# [YOUR INSTRUCTIONS]
In the listing below, find the line with "label_X_train = X_train.drop(bad_label_cols, axis=1)" and the line with "Example -start from". Repeat those two lines and all lines between them exactly.

# [PROVIDED INFORMATION]
◇ ◇ ◇ ◇ ◇

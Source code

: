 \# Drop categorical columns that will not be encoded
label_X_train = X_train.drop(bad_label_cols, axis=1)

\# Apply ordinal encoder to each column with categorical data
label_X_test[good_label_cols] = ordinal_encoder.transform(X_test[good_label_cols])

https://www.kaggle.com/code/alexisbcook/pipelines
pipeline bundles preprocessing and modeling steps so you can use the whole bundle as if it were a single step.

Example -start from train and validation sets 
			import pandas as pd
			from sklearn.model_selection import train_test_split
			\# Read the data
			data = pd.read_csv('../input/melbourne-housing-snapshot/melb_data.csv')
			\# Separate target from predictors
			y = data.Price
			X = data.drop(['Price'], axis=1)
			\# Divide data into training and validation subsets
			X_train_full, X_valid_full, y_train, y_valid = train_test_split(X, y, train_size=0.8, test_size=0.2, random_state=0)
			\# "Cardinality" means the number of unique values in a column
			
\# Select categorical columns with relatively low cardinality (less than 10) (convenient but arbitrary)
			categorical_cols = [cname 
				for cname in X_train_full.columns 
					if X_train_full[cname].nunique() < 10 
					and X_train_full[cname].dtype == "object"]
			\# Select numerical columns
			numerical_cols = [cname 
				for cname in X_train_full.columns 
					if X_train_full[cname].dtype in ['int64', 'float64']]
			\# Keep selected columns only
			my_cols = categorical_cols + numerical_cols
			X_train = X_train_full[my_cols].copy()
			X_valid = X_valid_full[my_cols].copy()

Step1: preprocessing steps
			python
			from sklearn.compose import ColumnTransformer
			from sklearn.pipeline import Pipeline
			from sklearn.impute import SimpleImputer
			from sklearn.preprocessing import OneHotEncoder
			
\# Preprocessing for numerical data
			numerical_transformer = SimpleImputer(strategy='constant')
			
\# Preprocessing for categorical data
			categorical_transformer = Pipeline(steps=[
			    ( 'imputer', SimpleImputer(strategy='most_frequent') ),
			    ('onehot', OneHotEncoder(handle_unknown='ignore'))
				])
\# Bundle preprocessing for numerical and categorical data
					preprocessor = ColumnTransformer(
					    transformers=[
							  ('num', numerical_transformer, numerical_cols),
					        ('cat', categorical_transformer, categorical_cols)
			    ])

◇ ◇ ◇ ◇ ◇

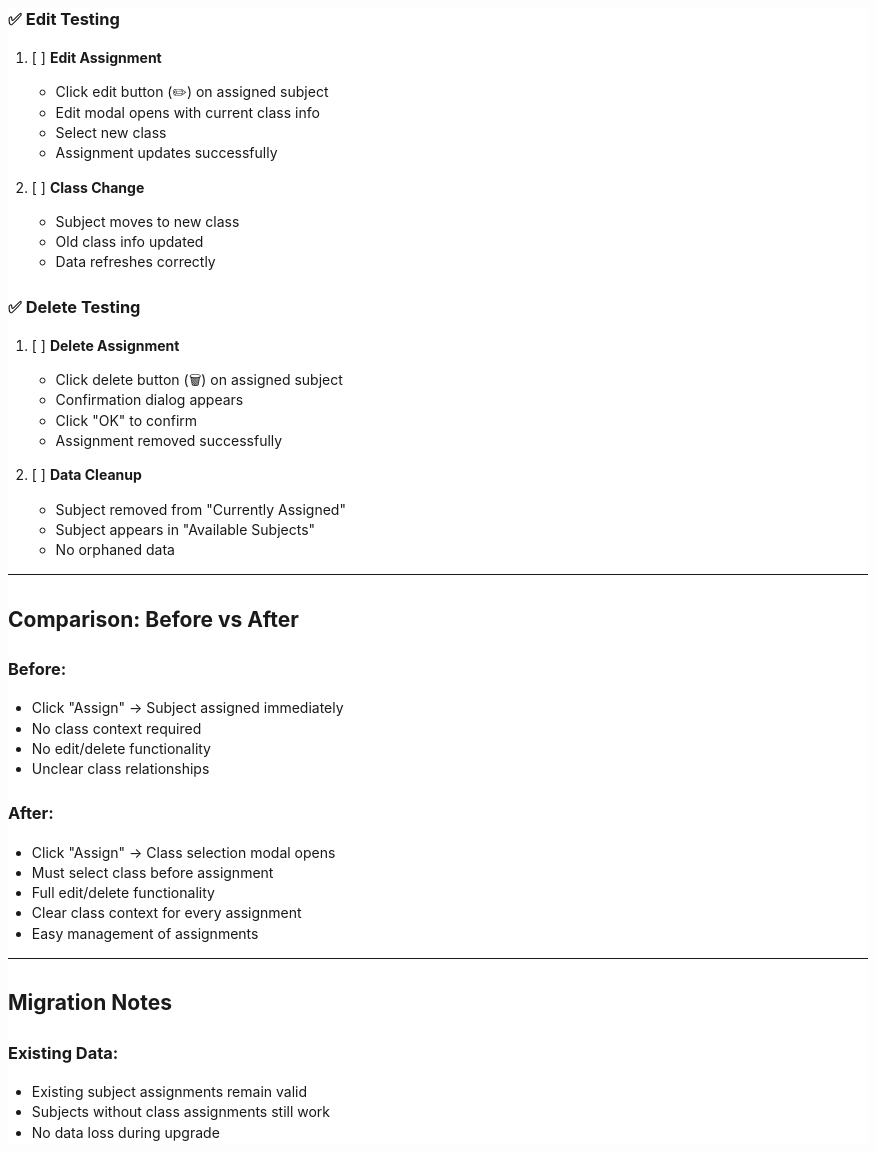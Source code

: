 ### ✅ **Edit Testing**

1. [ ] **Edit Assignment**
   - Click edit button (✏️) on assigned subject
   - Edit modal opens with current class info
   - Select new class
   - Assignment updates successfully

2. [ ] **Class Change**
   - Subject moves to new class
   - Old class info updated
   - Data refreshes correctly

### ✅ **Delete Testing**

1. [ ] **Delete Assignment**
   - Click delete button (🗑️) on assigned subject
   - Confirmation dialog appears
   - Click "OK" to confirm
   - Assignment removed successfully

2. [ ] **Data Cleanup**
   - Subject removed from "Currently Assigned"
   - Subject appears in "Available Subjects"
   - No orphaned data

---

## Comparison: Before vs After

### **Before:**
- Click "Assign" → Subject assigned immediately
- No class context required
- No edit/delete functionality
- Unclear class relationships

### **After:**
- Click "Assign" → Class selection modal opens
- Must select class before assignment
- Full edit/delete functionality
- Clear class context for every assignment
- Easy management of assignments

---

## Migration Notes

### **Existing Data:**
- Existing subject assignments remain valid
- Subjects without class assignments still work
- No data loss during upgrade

◇ ◇ ◇ ◇ ◇

# [YOUR RESPONSE]
label_X_train = X_train.drop(bad_label_cols, axis=1)

\# Apply ordinal encoder to each column with categorical data
label_X_test[good_label_cols] = ordinal_encoder.transform(X_test[good_label_cols])

https://www.kaggle.com/code/alexisbcook/pipelines
pipeline bundles preprocessing and modeling steps so you can use the whole bundle as if it were a single step.

Example -start from train and validation sets 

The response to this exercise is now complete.